Continuando com as contradições, se a arte não precisa de justificativa e nem de mensagem cristã, podemos fruir qualquer obra de arte sem divisão entre sagrado e secular, certo? Errado. Para Rookmaaker a arte precisa obedecer a normas, e normas de DECORO. Parece estranho, mas veja o que ele diz sobre o musical Godspell: “Em nossos tempos a sensibilidade para com o decoro tem se perdido. Um bom exemplo é o musical Godspell. Nele vemos alguns limites sendo negligenciados, um erro contra a norma do decoro. Tratar um tema sublime como a Paixão como se fosse um musical, que por definição é um gênero leve e voltado para o entretenimento, é errado sob qualquer aspecto.” (pg.56)... “Sempre há a questão do conteúdo e do significado” ... “Se a energia da musica for mundana, anarquista e expressar incerteza e até desespero, então o que devemos fazer com ela?” (pg.59). E ao longo do texto ele continua questionando em tom de desaprovação se o rock pode ser adaptável ao cristianismo, afirmando que tem de ter letras corretamente bíblicas, dizendo que o estilo de vida do artista também conta, e ressaltando que tudo deve ser feito com decoro, cristão é claro! O que esperar de alguém que crítica Godspell por falta de decoro? O resultado é um desfile de imposições legalistas do século retrasado.
Honestamente, não sei até que ponto os revisores e responsáveis da Ultimato leram este livro antes da publicação. Tendo em vista o esforço empreendido por tantos líderes cristãos para tentar romper o muro de legalismo que afasta tantas pessoas da igreja (principalmente as que possuem alguma vocação artística), considero este livro um desserviço.

Como última ilustração,
cito o testemunho feito por Rookemaaker na página 62. Uma moça certa vez lhe disse que sonhava em ser artista e lhe pediu conselho. Segundo ele, os desenhos dela não eram tão bons a ponto dele encorajá-la.
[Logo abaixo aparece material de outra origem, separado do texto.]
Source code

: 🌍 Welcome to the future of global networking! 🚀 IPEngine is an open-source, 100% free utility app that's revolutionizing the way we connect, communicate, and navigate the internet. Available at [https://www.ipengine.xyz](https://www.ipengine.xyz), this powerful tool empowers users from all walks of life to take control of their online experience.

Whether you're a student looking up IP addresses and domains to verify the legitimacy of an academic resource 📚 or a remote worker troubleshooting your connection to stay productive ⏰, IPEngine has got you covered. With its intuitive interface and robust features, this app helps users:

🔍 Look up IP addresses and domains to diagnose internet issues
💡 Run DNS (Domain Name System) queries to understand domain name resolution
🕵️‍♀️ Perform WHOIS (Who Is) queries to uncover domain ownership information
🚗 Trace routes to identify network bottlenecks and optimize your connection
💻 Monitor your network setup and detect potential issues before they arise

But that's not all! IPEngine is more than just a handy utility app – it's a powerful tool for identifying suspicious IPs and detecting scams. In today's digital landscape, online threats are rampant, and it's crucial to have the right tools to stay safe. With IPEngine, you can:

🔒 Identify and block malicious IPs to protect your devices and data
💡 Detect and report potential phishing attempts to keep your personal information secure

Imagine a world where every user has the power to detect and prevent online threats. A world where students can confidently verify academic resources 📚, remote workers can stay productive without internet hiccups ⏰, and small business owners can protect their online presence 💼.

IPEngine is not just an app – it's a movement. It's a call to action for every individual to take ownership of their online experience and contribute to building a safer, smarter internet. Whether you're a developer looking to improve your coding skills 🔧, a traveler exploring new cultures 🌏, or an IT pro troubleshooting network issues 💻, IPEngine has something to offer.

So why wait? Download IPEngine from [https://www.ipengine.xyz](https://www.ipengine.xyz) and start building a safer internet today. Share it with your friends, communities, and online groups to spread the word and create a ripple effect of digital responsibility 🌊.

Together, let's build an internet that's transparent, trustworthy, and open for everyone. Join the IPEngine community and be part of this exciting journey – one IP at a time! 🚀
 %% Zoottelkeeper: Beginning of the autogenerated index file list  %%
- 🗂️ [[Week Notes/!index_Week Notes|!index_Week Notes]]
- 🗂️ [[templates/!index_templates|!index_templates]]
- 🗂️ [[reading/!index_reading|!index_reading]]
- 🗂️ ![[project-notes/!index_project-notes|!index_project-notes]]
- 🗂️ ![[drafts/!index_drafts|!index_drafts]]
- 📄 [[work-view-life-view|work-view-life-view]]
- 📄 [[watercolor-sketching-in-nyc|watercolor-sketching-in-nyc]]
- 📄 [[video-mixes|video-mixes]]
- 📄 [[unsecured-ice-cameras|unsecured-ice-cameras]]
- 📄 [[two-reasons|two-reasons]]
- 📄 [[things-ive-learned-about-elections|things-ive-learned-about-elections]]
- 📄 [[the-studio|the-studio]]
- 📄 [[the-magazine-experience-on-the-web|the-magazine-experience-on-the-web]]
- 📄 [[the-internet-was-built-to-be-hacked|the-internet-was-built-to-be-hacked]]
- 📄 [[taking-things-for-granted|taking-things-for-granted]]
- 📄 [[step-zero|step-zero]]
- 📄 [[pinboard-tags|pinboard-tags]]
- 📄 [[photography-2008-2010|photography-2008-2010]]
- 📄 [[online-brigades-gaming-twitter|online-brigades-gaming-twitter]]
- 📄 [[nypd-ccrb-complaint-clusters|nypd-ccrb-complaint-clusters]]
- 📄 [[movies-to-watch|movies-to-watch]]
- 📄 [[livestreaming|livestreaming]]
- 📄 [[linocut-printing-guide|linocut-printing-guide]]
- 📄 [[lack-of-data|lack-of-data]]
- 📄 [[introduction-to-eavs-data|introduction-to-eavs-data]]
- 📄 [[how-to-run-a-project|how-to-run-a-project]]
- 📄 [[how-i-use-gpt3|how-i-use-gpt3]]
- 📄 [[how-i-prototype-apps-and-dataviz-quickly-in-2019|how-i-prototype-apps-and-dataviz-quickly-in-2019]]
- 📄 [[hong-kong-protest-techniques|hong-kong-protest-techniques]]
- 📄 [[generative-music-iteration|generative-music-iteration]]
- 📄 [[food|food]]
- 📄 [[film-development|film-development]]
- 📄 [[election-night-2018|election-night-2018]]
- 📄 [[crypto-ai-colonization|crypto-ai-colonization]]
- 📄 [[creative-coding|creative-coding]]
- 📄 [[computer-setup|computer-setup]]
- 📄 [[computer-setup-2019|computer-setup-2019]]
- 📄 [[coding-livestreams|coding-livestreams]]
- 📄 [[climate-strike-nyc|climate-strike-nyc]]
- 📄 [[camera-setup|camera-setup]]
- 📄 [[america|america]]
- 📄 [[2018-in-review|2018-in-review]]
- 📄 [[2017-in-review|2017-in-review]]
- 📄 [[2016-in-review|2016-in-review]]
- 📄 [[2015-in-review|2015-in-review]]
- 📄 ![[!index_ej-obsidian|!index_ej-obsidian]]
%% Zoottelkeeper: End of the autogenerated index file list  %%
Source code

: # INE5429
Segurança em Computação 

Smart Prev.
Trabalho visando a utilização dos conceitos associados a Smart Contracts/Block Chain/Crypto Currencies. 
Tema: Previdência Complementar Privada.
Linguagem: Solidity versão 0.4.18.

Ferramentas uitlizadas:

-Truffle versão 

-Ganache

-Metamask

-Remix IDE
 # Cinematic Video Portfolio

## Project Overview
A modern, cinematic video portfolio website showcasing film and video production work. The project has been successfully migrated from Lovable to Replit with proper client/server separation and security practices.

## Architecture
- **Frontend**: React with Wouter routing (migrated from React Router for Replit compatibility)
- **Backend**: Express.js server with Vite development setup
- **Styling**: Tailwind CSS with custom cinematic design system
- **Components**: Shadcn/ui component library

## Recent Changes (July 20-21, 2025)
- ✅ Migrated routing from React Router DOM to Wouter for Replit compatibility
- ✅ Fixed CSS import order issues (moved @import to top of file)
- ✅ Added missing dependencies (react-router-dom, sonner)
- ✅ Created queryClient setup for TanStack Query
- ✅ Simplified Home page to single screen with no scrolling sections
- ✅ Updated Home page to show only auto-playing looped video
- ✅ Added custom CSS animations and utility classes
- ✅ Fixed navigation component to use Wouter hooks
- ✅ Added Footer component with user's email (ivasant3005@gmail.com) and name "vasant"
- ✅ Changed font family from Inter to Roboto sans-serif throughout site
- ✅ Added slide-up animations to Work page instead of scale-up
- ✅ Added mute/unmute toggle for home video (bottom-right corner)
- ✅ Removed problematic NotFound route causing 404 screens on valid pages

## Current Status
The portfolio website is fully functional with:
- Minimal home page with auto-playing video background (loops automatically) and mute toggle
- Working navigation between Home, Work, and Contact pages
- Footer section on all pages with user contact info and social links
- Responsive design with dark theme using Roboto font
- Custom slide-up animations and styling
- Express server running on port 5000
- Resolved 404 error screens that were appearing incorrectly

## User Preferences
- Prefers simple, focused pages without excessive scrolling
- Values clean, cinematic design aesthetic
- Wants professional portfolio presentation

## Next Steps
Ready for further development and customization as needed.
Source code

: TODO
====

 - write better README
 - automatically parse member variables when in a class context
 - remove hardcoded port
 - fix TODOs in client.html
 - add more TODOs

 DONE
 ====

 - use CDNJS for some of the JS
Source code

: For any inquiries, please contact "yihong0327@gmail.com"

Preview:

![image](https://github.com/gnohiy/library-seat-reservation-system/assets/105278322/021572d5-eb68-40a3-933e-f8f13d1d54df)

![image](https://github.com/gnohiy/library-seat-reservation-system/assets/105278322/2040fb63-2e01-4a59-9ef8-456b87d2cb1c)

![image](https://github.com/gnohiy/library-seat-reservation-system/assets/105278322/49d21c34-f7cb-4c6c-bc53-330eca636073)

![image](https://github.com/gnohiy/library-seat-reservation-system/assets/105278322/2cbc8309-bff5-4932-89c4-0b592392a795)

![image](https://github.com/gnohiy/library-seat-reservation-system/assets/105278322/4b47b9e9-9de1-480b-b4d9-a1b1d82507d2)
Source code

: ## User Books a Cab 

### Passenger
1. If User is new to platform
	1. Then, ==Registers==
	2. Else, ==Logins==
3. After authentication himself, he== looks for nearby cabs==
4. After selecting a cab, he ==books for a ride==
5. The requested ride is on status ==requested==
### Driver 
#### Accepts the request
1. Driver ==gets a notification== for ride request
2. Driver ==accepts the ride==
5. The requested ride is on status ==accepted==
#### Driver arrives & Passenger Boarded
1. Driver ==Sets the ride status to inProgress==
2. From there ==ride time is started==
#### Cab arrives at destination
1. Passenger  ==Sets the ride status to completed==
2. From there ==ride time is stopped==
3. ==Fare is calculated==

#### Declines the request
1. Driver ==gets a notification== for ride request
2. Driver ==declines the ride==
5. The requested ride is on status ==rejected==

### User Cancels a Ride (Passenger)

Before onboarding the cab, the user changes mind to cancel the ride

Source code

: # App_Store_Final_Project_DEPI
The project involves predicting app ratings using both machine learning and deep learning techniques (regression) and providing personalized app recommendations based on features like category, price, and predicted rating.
Então, disse-lhe que não a aconselhava a entrar numa escola de pintura ou arte, pois ela poderia se arrastar anos a fio numa faculdade para no fim acabar com uma pilha de quadros não vendidos no porão. Disse-lhe que deveria tentar desenhar roupas e tecidos.
Creio que este triste relato resume a pobreza e ignorância deste autor em todos os sentidos. Devemos dar graças a Deus por artistas como Van Gogh, para citar um, não terem tido o azar de ter um Rookemaaker como conselheiro. Mais da metade dos grandes artistas não eram tão bons para muita gente pobre de espírito.
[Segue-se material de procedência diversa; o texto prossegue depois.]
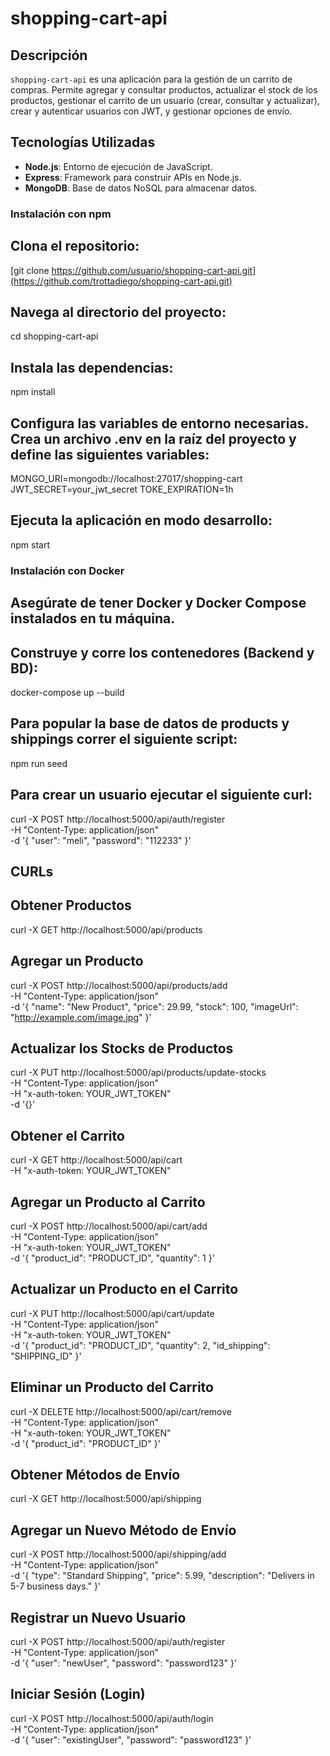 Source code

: # shopping-cart-api

## Descripción

`shopping-cart-api` es una aplicación para la gestión de un carrito de compras. Permite agregar y consultar productos, actualizar el stock de los productos, gestionar el carrito de un usuario (crear, consultar y actualizar), crear y autenticar usuarios con JWT, y gestionar opciones de envío.

## Tecnologías Utilizadas

- **Node.js**: Entorno de ejecución de JavaScript.
- **Express**: Framework para construir APIs en Node.js.
- **MongoDB**: Base de datos NoSQL para almacenar datos.

### Instalación con npm

## Clona el repositorio:

[git clone https://github.com/usuario/shopping-cart-api.git](https://github.com/trottadiego/shopping-cart-api.git)

## Navega al directorio del proyecto:

cd shopping-cart-api

## Instala las dependencias:

npm install

## Configura las variables de entorno necesarias. Crea un archivo .env en la raíz del proyecto y define las siguientes variables:

MONGO_URI=mongodb://localhost:27017/shopping-cart
JWT_SECRET=your_jwt_secret
TOKE_EXPIRATION=1h

## Ejecuta la aplicación en modo desarrollo:

npm start

### Instalación con Docker

## Asegúrate de tener Docker y Docker Compose instalados en tu máquina.

## Construye y corre los contenedores (Backend y BD):

docker-compose up --build

## Para popular la base de datos de products y shippings correr el siguiente script:

npm run seed

## Para crear un usuario ejecutar el siguiente curl:

curl -X POST http://localhost:5000/api/auth/register \
-H "Content-Type: application/json" \
-d '{
"user": "meli",
"password": "112233"
}'

## CURLs

## Obtener Productos

curl -X GET http://localhost:5000/api/products

## Agregar un Producto

curl -X POST http://localhost:5000/api/products/add \
 -H "Content-Type: application/json" \
 -d '{
"name": "New Product",
"price": 29.99,
"stock": 100,
"imageUrl": "http://example.com/image.jpg"
}'

## Actualizar los Stocks de Productos

curl -X PUT http://localhost:5000/api/products/update-stocks \
 -H "Content-Type: application/json" \
 -H "x-auth-token: YOUR_JWT_TOKEN" \
 -d '{}'

## Obtener el Carrito

curl -X GET http://localhost:5000/api/cart \
 -H "x-auth-token: YOUR_JWT_TOKEN"

## Agregar un Producto al Carrito

curl -X POST http://localhost:5000/api/cart/add \
 -H "Content-Type: application/json" \
 -H "x-auth-token: YOUR_JWT_TOKEN" \
 -d '{
"product_id": "PRODUCT_ID",
"quantity": 1
}'

## Actualizar un Producto en el Carrito

curl -X PUT http://localhost:5000/api/cart/update \
 -H "Content-Type: application/json" \
 -H "x-auth-token: YOUR_JWT_TOKEN" \
 -d '{
"product_id": "PRODUCT_ID",
"quantity": 2,
"id_shipping": "SHIPPING_ID"
}'

## Eliminar un Producto del Carrito

curl -X DELETE http://localhost:5000/api/cart/remove \
 -H "Content-Type: application/json" \
 -H "x-auth-token: YOUR_JWT_TOKEN" \
 -d '{
"product_id": "PRODUCT_ID"
}'

## Obtener Métodos de Envío

curl -X GET http://localhost:5000/api/shipping

## Agregar un Nuevo Método de Envío

curl -X POST http://localhost:5000/api/shipping/add \
 -H "Content-Type: application/json" \
 -d '{
"type": "Standard Shipping",
"price": 5.99,
"description": "Delivers in 5-7 business days."
}'

## Registrar un Nuevo Usuario

curl -X POST http://localhost:5000/api/auth/register \
 -H "Content-Type: application/json" \
 -d '{
"user": "newUser",
"password": "password123"
}'

## Iniciar Sesión (Login)

curl -X POST http://localhost:5000/api/auth/login \
 -H "Content-Type: application/json" \
 -d '{
"user": "existingUser",
"password": "password123"
}'
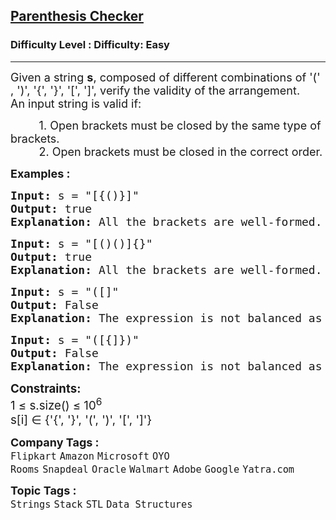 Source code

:<h2><a href="https://www.geeksforgeeks.org/problems/parenthesis-checker2744/1">Parenthesis Checker</a></h2><h3>Difficulty Level : Difficulty: Easy</h3><hr><div class="problems_problem_content__Xm_eO"><p><span style="font-size: 18px;">Given a string <strong>s</strong>, composed of different combinations of '(' , ')', '{', '}', '[', ']', verify the validity of the arrangement.<br></span><span style="font-size: 18px;">An input string is valid if:</span></p>
<p><span style="font-size: 18px;">&nbsp; &nbsp; &nbsp; &nbsp; &nbsp;1. Open brackets must be closed by the same type of brackets.<br>&nbsp; &nbsp; &nbsp; &nbsp; &nbsp;2. Open brackets must be closed in the correct order.</span></p>
<p><strong><span style="font-size: 18px;">Examples :</span></strong></p>
<pre style="position: relative;"><span style="font-size: 18px;"><strong>Input: </strong>s = "[{()}]"
<strong>Output:</strong> true
<strong>Explanation: </strong>All the brackets are well-formed.</span><div class="open_grepper_editor" title="Edit &amp; Save To Grepper"></div></pre>
<pre style="position: relative;"><span style="font-size: 18px;"><strong>Input: </strong>s = "[()()]{}"
<strong>Output:</strong> true
<strong>Explanation: </strong>All the brackets are well-formed.<br></span><div class="open_grepper_editor" title="Edit &amp; Save To Grepper"></div></pre>
<pre style="position: relative;"><strong><span style="font-size: 18px;">Input:</span></strong><span style="font-size: 18px;"> s = "([]"<br><strong>Output: </strong>False<br><strong>Explanation: </strong>The expression is not balanced as there is a missing ')' at the end.<br></span><div class="open_grepper_editor" title="Edit &amp; Save To Grepper"></div></pre>
<pre style="position: relative;"><strong><span style="font-size: 18px;">Input:</span></strong><span style="font-size: 18px;"> s = "([{]})"<br><strong>Output: </strong>False<br><strong>Explanation: </strong>The expression is not balanced as there is a closing ']' before the closing '}'.<br></span><div class="open_grepper_editor" title="Edit &amp; Save To Grepper"></div></pre>
<p><span style="font-size: 14pt;"><strong>Constraints:</strong><br>1 ≤ s.size() ≤ 10<sup>6<br></sup>s[i] ∈ {'{', '}', '(', ')', '[', ']'}</span></p></div><p><span style=font-size:18px><strong>Company Tags : </strong><br><code>Flipkart</code>&nbsp;<code>Amazon</code>&nbsp;<code>Microsoft</code>&nbsp;<code>OYO Rooms</code>&nbsp;<code>Snapdeal</code>&nbsp;<code>Oracle</code>&nbsp;<code>Walmart</code>&nbsp;<code>Adobe</code>&nbsp;<code>Google</code>&nbsp;<code>Yatra.com</code>&nbsp;<br><p><span style=font-size:18px><strong>Topic Tags : </strong><br><code>Strings</code>&nbsp;<code>Stack</code>&nbsp;<code>STL</code>&nbsp;<code>Data Structures</code>&nbsp; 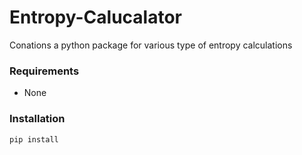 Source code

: 


# Entropy-Calucalator

Conations a python package for various  type of entropy calculations

### Requirements
- None
### Installation

	pip install 



    

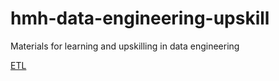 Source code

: # hmh-data-engineering-upskill
Materials for learning and upskilling in data engineering

[ETL](https://github.com/hmhristov/hmh-data-engineering-upskill/edit/main/Articles/ETL.md)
Finalmente, não poderia me esquecer
que, na página 72, o autor tem o disparate de chamar Louis Armstrong (o maior gênio do jazz) de palhaço televisivo. Diz que ele “se tornou popular e leviano por causa de dinheiro, criando canções ridículas de ninar para crianças”. Rookemaaker em seu transtorno bipolar, ao mesmo tempo em que acusa, sem fundamentos, Armstrong de buscar o dinheiro, aconselha uma futura artista a não produzir porque possivelmente seus quadros não seriam vendidos.
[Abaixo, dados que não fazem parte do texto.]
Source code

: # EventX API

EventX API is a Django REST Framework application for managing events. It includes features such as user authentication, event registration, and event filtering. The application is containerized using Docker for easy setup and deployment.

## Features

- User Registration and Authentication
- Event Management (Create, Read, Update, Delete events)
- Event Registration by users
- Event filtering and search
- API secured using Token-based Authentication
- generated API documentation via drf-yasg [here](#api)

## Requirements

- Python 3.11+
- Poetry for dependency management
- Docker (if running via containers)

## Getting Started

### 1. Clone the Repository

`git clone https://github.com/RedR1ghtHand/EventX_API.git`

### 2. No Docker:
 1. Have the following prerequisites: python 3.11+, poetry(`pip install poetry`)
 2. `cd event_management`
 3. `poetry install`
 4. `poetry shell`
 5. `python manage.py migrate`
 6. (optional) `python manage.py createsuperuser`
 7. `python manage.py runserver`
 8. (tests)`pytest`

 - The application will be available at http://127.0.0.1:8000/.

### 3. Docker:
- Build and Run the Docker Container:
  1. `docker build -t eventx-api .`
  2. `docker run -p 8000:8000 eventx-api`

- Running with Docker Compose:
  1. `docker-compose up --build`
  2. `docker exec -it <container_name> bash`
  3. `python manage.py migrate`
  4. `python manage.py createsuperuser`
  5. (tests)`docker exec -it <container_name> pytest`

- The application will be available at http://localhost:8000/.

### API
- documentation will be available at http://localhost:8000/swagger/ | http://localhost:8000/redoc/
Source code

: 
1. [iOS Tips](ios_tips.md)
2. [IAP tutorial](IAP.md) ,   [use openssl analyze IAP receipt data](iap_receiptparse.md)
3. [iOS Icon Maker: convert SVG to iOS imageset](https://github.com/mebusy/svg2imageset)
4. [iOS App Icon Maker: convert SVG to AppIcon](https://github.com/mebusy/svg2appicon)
Meu desejo era ter tido a oportunidade de aconselhá-lo a não escrever nada sobre arte jamais, como não tive, e o estrago está feito, aconselho ao leitor encarecidamente que não compre “A Arte Não Precisa de Justificativa”. Poupe seu tempo e dinheiro e compre um bom livro de Arte. Se o autor for cristão, infelizmente desconfie, o atraso é sério e prejudicial.